EXERCISE
How many lines below hold "wallet"? Answer with only the number.

>>>

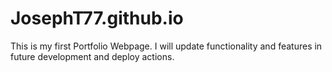 # JosephT77.github.io
This is my first Portfolio Webpage. I will update functionality and features in future development and deploy actions. 
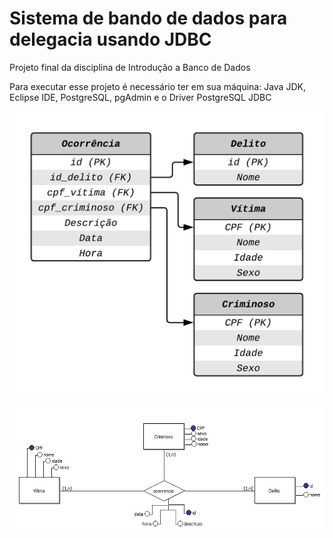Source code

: # Sistema de bando de dados para delegacia usando JDBC  

Projeto final da disciplina de Introdução a Banco de Dados

Para executar esse projeto é necessário ter em sua máquina: Java JDK, Eclipse IDE, PostgreSQL, pgAdmin e o Driver PostgreSQL JDBC

![alt tag](https://github.com/emanuel36/delegacia_banco_de_dados/blob/master/Modelo%20relacional.png "Modelo relacional")

![alt tag](https://github.com/emanuel36/delegacia_banco_de_dados/blob/master/Modelo%20entidade-relacionamento.jpeg "Modelo de entidade-relacionamento")
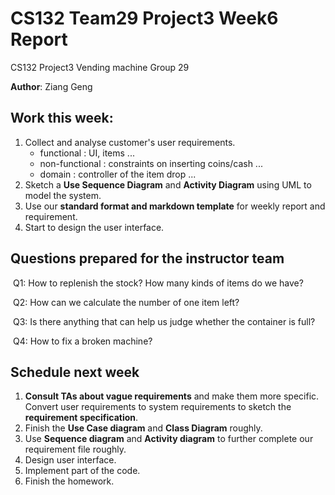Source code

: # CS132 Team29 Project3 Week6 Report

CS132 Project3 Vending machine Group 29

**Author**: Ziang Geng

## Work this week:

1. Collect and analyse customer's user requirements.
   - functional : UI, items ...
   - non-functional : constraints on inserting coins/cash ...
   - domain : controller of the item drop ...
2. Sketch a **Use Sequence Diagram** and **Activity Diagram** using UML to model the system.
3. Use our **standard format and markdown template** for weekly report and requirement.
4. Start to design the user interface.

## Questions prepared for the instructor team

​	Q1: How to replenish the stock? How many kinds of items do we have?

​	Q2: How can we calculate the number of one item left?

​	Q3: Is there anything that can help us judge whether the container is full?

​	Q4: How to fix a broken machine?

## Schedule next week

1. **Consult TAs about vague requirements** and make them more specific. Convert user requirements to system requirements to sketch the **requirement specification**.
2. Finish the **Use Case diagram** and **Class Diagram** roughly.
3. Use **Sequence diagram** and **Activity diagram** to further complete our requirement file roughly.
4. Design user interface.
5. Implement part of the code.
6. Finish the homework.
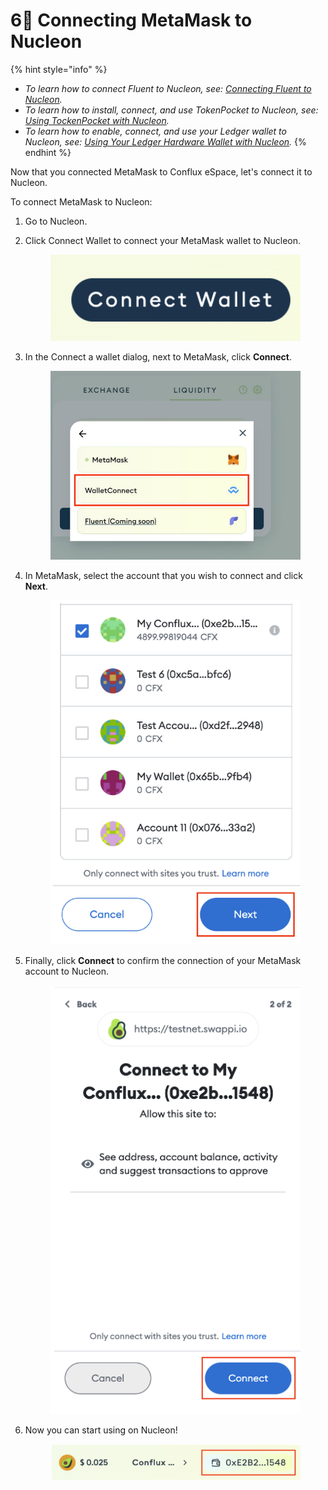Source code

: # 6⃣ Connecting MetaMask to Nucleon

{% hint style="info" %}
* _To learn how to connect Fluent to Nucleon, see:_ [_Connecting Fluent to Nucleon_](http://link-pending/)_._&#x20;
* _To learn how to install, connect, and use TokenPocket to Nucleon, see:_ [_Using TockenPocket with Nucleon_](http://link-pending/)_._&#x20;
* _To learn how to enable, connect, and use your Ledger wallet to Nucleon, see:_ [_Using Your Ledger Hardware Wallet with Nucleon_](http://link-pending/)_._&#x20;
{% endhint %}

Now that you connected MetaMask to Conflux eSpace, let's connect it to Nucleon.&#x20;

To connect MetaMask to Nucleon:&#x20;

1. Go to Nucleon.&#x20;
2.  Click Connect Wallet to connect your MetaMask wallet to Nucleon.

    <figure><img src="../.gitbook/assets/image (6).png" alt=""><figcaption></figcaption></figure>
3.  In the Connect a wallet dialog, next to MetaMask, click **Connect**.

    <figure><img src="../.gitbook/assets/image (8).png" alt=""><figcaption></figcaption></figure>
4.  In MetaMask, select the account that you wish to connect and click **Next**.

    <figure><img src="../.gitbook/assets/image (4).png" alt=""><figcaption></figcaption></figure>
5.  Finally, click **Connect** to confirm the connection of your MetaMask account to Nucleon.

    <figure><img src="../.gitbook/assets/image (10).png" alt=""><figcaption></figcaption></figure>
6.  Now you can start using on Nucleon!

    <figure><img src="../.gitbook/assets/image (2).png" alt=""><figcaption></figcaption></figure>
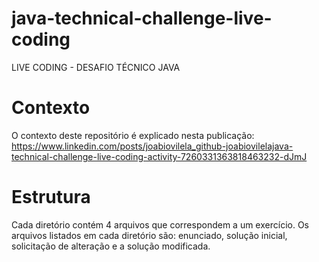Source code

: # java-technical-challenge-live-coding
LIVE CODING - DESAFIO TÉCNICO JAVA

# Contexto

O contexto deste repositório é explicado nesta publicação: https://www.linkedin.com/posts/joabiovilela_github-joabiovilelajava-technical-challenge-live-coding-activity-7260331363818463232-dJmJ

# Estrutura

Cada diretório contém 4 arquivos que correspondem a um exercício. Os arquivos listados em cada diretório são: enunciado, solução inicial, solicitação de alteração e a solução modificada.

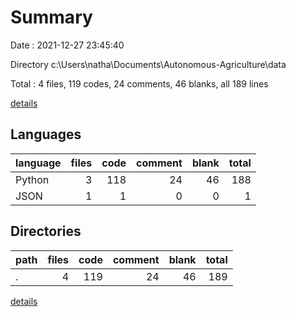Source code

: # Summary

Date : 2021-12-27 23:45:40

Directory c:\Users\natha\Documents\Autonomous-Agriculture\data

Total : 4 files,  119 codes, 24 comments, 46 blanks, all 189 lines

[details](details.md)

## Languages
| language | files | code | comment | blank | total |
| :--- | ---: | ---: | ---: | ---: | ---: |
| Python | 3 | 118 | 24 | 46 | 188 |
| JSON | 1 | 1 | 0 | 0 | 1 |

## Directories
| path | files | code | comment | blank | total |
| :--- | ---: | ---: | ---: | ---: | ---: |
| . | 4 | 119 | 24 | 46 | 189 |

[details](details.md)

<<<

RESULT
3